> **What is expected**
In exact form, please repeat the records from their opening line down to the line with "10: [SANNS: Scaling", including that line.
** Opening Given data block **
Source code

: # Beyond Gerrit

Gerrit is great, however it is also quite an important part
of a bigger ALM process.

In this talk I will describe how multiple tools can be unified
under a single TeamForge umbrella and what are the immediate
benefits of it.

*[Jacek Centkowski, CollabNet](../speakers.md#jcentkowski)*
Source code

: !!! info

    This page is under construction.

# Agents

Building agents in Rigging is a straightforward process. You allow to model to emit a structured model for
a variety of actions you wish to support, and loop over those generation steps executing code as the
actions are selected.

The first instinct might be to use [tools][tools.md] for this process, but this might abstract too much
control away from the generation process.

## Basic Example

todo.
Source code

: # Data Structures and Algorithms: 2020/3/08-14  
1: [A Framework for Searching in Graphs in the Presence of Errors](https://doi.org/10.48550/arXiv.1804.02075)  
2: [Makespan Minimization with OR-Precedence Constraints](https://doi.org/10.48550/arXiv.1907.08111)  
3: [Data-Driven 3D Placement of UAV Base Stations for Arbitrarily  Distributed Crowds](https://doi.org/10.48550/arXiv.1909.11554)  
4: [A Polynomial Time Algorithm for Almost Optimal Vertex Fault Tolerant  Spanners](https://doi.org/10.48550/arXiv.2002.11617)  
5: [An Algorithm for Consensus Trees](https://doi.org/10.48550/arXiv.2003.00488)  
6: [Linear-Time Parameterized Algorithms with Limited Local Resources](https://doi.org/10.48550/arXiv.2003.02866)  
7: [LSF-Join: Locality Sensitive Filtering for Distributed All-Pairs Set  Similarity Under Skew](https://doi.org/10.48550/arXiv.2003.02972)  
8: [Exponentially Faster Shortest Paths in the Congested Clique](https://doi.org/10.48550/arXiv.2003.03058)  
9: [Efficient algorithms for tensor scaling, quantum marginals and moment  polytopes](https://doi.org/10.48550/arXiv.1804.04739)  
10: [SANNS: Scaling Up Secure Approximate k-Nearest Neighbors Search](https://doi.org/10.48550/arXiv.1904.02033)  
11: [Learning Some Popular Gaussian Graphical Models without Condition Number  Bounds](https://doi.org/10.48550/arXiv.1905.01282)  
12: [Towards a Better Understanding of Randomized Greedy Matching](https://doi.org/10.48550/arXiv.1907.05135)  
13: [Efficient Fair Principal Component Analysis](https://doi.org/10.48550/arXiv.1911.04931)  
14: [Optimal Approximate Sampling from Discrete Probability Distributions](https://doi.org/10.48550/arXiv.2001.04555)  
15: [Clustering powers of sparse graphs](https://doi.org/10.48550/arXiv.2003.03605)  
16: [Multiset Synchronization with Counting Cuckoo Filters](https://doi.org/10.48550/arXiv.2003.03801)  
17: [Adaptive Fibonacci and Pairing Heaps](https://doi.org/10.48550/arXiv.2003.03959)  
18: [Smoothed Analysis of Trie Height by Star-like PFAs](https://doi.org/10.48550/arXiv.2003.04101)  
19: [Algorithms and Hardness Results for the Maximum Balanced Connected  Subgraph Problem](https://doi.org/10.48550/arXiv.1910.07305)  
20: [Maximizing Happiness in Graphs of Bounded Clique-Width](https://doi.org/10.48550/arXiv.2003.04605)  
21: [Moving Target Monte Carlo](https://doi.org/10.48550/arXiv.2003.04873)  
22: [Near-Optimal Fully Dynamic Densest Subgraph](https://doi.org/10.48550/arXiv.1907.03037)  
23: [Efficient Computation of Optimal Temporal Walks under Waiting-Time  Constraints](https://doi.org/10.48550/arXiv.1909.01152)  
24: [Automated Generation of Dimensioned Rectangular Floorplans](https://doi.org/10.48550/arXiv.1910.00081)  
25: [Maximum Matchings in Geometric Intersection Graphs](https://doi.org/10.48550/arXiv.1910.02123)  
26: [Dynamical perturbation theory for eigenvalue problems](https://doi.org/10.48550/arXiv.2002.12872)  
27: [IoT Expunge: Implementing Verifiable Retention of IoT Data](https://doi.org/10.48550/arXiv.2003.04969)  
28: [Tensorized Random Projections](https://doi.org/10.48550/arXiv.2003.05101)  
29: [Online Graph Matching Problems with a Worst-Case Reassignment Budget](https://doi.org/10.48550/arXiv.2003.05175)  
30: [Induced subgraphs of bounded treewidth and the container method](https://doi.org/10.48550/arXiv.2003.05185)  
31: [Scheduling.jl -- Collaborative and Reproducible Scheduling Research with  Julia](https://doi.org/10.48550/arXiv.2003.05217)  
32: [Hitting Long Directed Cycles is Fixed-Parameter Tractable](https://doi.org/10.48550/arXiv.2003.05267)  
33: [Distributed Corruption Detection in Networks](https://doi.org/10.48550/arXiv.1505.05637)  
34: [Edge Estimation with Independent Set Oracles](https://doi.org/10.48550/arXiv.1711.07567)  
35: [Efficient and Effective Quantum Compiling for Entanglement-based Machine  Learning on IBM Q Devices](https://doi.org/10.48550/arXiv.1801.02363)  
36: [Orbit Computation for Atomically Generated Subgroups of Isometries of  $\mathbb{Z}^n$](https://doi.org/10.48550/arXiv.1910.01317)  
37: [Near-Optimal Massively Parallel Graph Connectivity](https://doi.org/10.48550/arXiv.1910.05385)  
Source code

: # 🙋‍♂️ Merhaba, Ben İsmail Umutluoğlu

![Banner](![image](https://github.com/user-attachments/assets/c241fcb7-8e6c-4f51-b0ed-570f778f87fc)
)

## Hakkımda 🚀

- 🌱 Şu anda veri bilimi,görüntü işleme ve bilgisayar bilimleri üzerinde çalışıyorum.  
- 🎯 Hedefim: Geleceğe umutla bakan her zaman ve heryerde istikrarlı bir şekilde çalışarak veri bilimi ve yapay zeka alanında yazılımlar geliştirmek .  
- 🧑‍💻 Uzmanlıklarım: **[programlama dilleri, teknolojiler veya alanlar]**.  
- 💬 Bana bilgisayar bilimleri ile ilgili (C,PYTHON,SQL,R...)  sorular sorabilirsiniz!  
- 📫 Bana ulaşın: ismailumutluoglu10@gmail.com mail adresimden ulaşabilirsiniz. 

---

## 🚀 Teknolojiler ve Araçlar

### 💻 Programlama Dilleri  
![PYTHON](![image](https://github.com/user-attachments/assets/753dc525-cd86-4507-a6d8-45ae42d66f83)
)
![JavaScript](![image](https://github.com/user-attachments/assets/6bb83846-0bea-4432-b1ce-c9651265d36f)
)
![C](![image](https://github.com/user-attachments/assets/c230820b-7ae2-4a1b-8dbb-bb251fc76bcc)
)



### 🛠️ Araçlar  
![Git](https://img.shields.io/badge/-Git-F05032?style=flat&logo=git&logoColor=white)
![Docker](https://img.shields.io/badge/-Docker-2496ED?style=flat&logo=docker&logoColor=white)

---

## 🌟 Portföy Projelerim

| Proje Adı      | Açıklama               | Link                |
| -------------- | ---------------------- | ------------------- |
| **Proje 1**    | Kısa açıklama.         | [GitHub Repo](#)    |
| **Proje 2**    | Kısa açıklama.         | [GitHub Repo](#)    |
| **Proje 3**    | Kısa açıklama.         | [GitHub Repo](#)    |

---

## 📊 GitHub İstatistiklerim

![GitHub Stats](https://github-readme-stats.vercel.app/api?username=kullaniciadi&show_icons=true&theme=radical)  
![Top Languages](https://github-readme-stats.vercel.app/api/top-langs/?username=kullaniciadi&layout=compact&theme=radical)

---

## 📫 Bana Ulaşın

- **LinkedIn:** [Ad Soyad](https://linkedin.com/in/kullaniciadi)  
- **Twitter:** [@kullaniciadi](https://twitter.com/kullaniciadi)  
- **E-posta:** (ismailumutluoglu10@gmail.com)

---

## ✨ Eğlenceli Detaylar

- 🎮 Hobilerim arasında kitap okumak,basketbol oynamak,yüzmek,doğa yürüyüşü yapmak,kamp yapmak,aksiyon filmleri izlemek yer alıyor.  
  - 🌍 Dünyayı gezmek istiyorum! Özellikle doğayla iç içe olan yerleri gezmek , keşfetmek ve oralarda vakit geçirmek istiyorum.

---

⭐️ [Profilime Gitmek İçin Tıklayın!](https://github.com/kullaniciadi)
** Closing Given data block **
> **Solution to the problem**
Source code

: # Beyond Gerrit

Gerrit is great, however it is also quite an important part
of a bigger ALM process.

In this talk I will describe how multiple tools can be unified
under a single TeamForge umbrella and what are the immediate
benefits of it.

*[Jacek Centkowski, CollabNet](../speakers.md#jcentkowski)*
Source code

: !!! info

    This page is under construction.

# Agents

Building agents in Rigging is a straightforward process. You allow to model to emit a structured model for
a variety of actions you wish to support, and loop over those generation steps executing code as the
actions are selected.

The first instinct might be to use [tools][tools.md] for this process, but this might abstract too much
control away from the generation process.

## Basic Example

todo.
Source code

: # Data Structures and Algorithms: 2020/3/08-14  
1: [A Framework for Searching in Graphs in the Presence of Errors](https://doi.org/10.48550/arXiv.1804.02075)  
2: [Makespan Minimization with OR-Precedence Constraints](https://doi.org/10.48550/arXiv.1907.08111)  
3: [Data-Driven 3D Placement of UAV Base Stations for Arbitrarily  Distributed Crowds](https://doi.org/10.48550/arXiv.1909.11554)  
4: [A Polynomial Time Algorithm for Almost Optimal Vertex Fault Tolerant  Spanners](https://doi.org/10.48550/arXiv.2002.11617)  
5: [An Algorithm for Consensus Trees](https://doi.org/10.48550/arXiv.2003.00488)  
6: [Linear-Time Parameterized Algorithms with Limited Local Resources](https://doi.org/10.48550/arXiv.2003.02866)  
7: [LSF-Join: Locality Sensitive Filtering for Distributed All-Pairs Set  Similarity Under Skew](https://doi.org/10.48550/arXiv.2003.02972)  
8: [Exponentially Faster Shortest Paths in the Congested Clique](https://doi.org/10.48550/arXiv.2003.03058)  
9: [Efficient algorithms for tensor scaling, quantum marginals and moment  polytopes](https://doi.org/10.48550/arXiv.1804.04739)  
10: [SANNS: Scaling Up Secure Approximate k-Nearest Neighbors Search](https://doi.org/10.48550/arXiv.1904.02033)  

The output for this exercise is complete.